Question

A simple pendulum $50\text{cm}$ long is suspended from the roof of a cart accelerating in the horizontal direction with constant acceleration of $\sqrt{3}g{\text{m/s}}^2$. The period of small oscillations of the pendulum about its equilibrium position is -
$(g={\pi }^2{\text{m/s}}^2)$

• A. $1.0\text{sec}$
• B. $\sqrt{2}\text{sec}$
• C. $1.53\text{sec}$
• D. $1.68\text{sec}$

Answer 1

The correct option is A $1.0\text{sec}$

Given:
Length of pendulum, $L=50\text{cm}=0.5\text{m}$
Acceleration of cart, $a=\sqrt{3}g{\text{m/s}}^2$
Acceleration due to gravity, $g={\pi }^2{\text{m/s}}^2$
To find:
Time period of small oscillation of pendulum in cart, $T=?$

With respect to the cart, equilibrium position of the pendulum is shown in the figure.

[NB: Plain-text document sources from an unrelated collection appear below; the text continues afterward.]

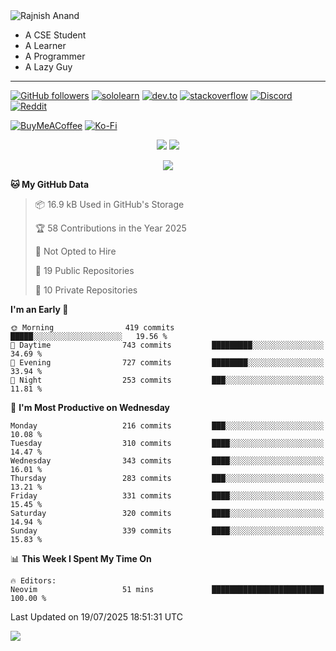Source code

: <img alt="Rajnish Anand" src="https://readme-typing-svg.demolab.com?font=Rajdhani&size=27&pause=1000&color=58A5FE&vCenter=true&width=435&lines=%F0%9F%91%8B+Hi+there!+I'm+Rajnish+Anand." />

<picture>
  <source media="(prefers-color-scheme: dark)" srcset="https://cdn.discordapp.com/emojis/862567696898195476.gif">
  <source media="(prefers-color-scheme: light)" srcset="https://cdn.discordapp.com/emojis/988833186626805771.gif">
  <img align="right" />
</picture>

+ A CSE Student 
+ A Learner
+ A Programmer
+ A Lazy Guy

<!-- Social Badges-->
---

[![GitHub followers](https://img.shields.io/github/followers/rajnishanand?label=Github&labelColor=222d3d&style=flat-square&logo=github)](https://github.com/rajnishanand) 
[![sololearn](https://img.shields.io/badge/-Sololearn-deepskyblue?logo=sololearn&logoColor=white&color=222d3d&labelColor=384963&style=flat-square)](https://www.sololearn.com/Profile/15610625) 
[![dev.to](https://img.shields.io/badge/-DEV.to-deepskyblue?logo=devdotto&logoColor=black&color=656565&labelColor=white&style=flat-square)](https://dev.to/rajnishanand) 
[![stackoverflow](https://img.shields.io/badge/-Stackoverflow-deepskyblue?logo=stackoverflow&logoColor=orange&color=656565&labelColor=DFDFDF&style=flat-square)](https://stackoverflow.com/users/14512811/rajnish-anand)
[![Discord](https://img.shields.io/badge/-@rajnishanand-deepskyblue?logo=discord&logoColor=white&color=3d45a9&labelColor=5965F6&style=flat-square)](https://discordapp.com/users/800445583046213663)
[![Reddit](https://img.shields.io/badge/-Reddit-white?logo=Reddit&logoColor=white&color=ff4500&labelColor=ff7800&style=flat-square)](https://www.reddit.com/user/rajnishanand/)

[![BuyMeACoffee](https://img.shields.io/badge/Buy%20Me%20a%20Coffee-ffdd00?style=for-the-badge&logo=buy-me-a-coffee&logoColor=black)](https://buymeacoffee.com/rajnishanand)
[![Ko-Fi](https://img.shields.io/badge/Ko--fi-F16061?style=for-the-badge&logo=ko-fi&logoColor=white)](https://ko-fi.com/rajnishanand)

<!-- github stats and most used langs -->
<p align="center">
  <picture>
    <source media="(prefers-color-scheme: light)" srcset="https://github-readme-stats.vercel.app/api?username=rajnishanand&show_icons=true&theme=github_dark&bg_color=ffffff00&text_color=535353&border_radius=0&hide_border=true&include_all_commits=true&rank_icon=percentile&card_width=400">
    <img src="https://github-readme-stats.vercel.app/api?username=rajnishanand&show_icons=true&theme=github_dark&bg_color=ffffff00&text_color=a4bbd0&border_radius=0&hide_border=true&include_all_commits=true&rank_icon=percentile&card_width=400" />
  </picture>
  <picture>
    <source media="(prefers-color-scheme: light)" srcset="https://github-readme-stats.vercel.app/api/top-langs?username=RajnishAnand&theme=github_dark&bg_color=ffffff00&text_color=535353&border_radius=0&hide_border=true&layout=compact&card_width=350">
    <img src="https://github-readme-stats.vercel.app/api/top-langs?username=RajnishAnand&theme=github_dark&bg_color=ffffff00&text_color=a4bbd0&border_radius=0&hide_border=true&layout=compact&card_width=350" />
  </picture>
</p>

<!-- git streak -->
<p align="center">
  <picture>
    <source media="(prefers-color-scheme: light)" srcset="https://github-readme-streak-stats.herokuapp.com/?user=rajnishanand&theme=icegray&hide_border=true&date_format=j%20M%5B%20Y%5D&background=00000000">
  <img src="http://github-readme-streak-stats.herokuapp.com?user=rajnishanand&theme=holi-theme&hide_border=true&date_format=j%20M%5B%20Y%5D&background=00000000&sideLabels=67ADD3&currStreakLabel=80CCED" />
  </picture>
</p>


<!--START_SECTION:waka-->
**🐱 My GitHub Data** 

> 📦 16.9 kB Used in GitHub's Storage 
 > 
> 🏆 58 Contributions in the Year 2025
 > 
> 🚫 Not Opted to Hire
 > 
> 📜 19 Public Repositories 
 > 
> 🔑 10 Private Repositories 
 > 
**I'm an Early 🐤** 

```text
🌞 Morning                419 commits         █████░░░░░░░░░░░░░░░░░░░░   19.56 % 
🌆 Daytime                743 commits         █████████░░░░░░░░░░░░░░░░   34.69 % 
🌃 Evening                727 commits         ████████░░░░░░░░░░░░░░░░░   33.94 % 
🌙 Night                  253 commits         ███░░░░░░░░░░░░░░░░░░░░░░   11.81 % 
```
📅 **I'm Most Productive on Wednesday** 

```text
Monday                   216 commits         ███░░░░░░░░░░░░░░░░░░░░░░   10.08 % 
Tuesday                  310 commits         ████░░░░░░░░░░░░░░░░░░░░░   14.47 % 
Wednesday                343 commits         ████░░░░░░░░░░░░░░░░░░░░░   16.01 % 
Thursday                 283 commits         ███░░░░░░░░░░░░░░░░░░░░░░   13.21 % 
Friday                   331 commits         ████░░░░░░░░░░░░░░░░░░░░░   15.45 % 
Saturday                 320 commits         ████░░░░░░░░░░░░░░░░░░░░░   14.94 % 
Sunday                   339 commits         ████░░░░░░░░░░░░░░░░░░░░░   15.83 % 
```


📊 **This Week I Spent My Time On** 

```text
🔥 Editors: 
Neovim                   51 mins             █████████████████████████   100.00 % 
```


 Last Updated on 19/07/2025 18:51:31 UTC
<!--END_SECTION:waka-->

<!-- git commit graph -->
![](https://github-readme-activity-graph.vercel.app/graph?username=rajnishanand&theme=react-dark&bg_color=ffffff00&hide_border=true&point=00bfff&color=138fd1)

If displaced by small angle $\delta \theta$ from this position, then it will execute $SHM$ about this equilibrium position, time period of which is given by ,
$T=2\pi \sqrt{\frac{L}{g_{eff}}}$ .........(1)
where, $g_{eff}=\sqrt{g^2+a^2}$
$\Rightarrow g_{eff}=\sqrt{g^2+(\sqrt{3}g{)}^2}=2g$ .........(2)
On putting (2) in (1)
$T=2\pi \sqrt{\frac{L}{2g}}$
$T=2\pi \sqrt{\frac{0.5}{2{\pi }^2}}$
$\Rightarrow T=1.0\text{second}$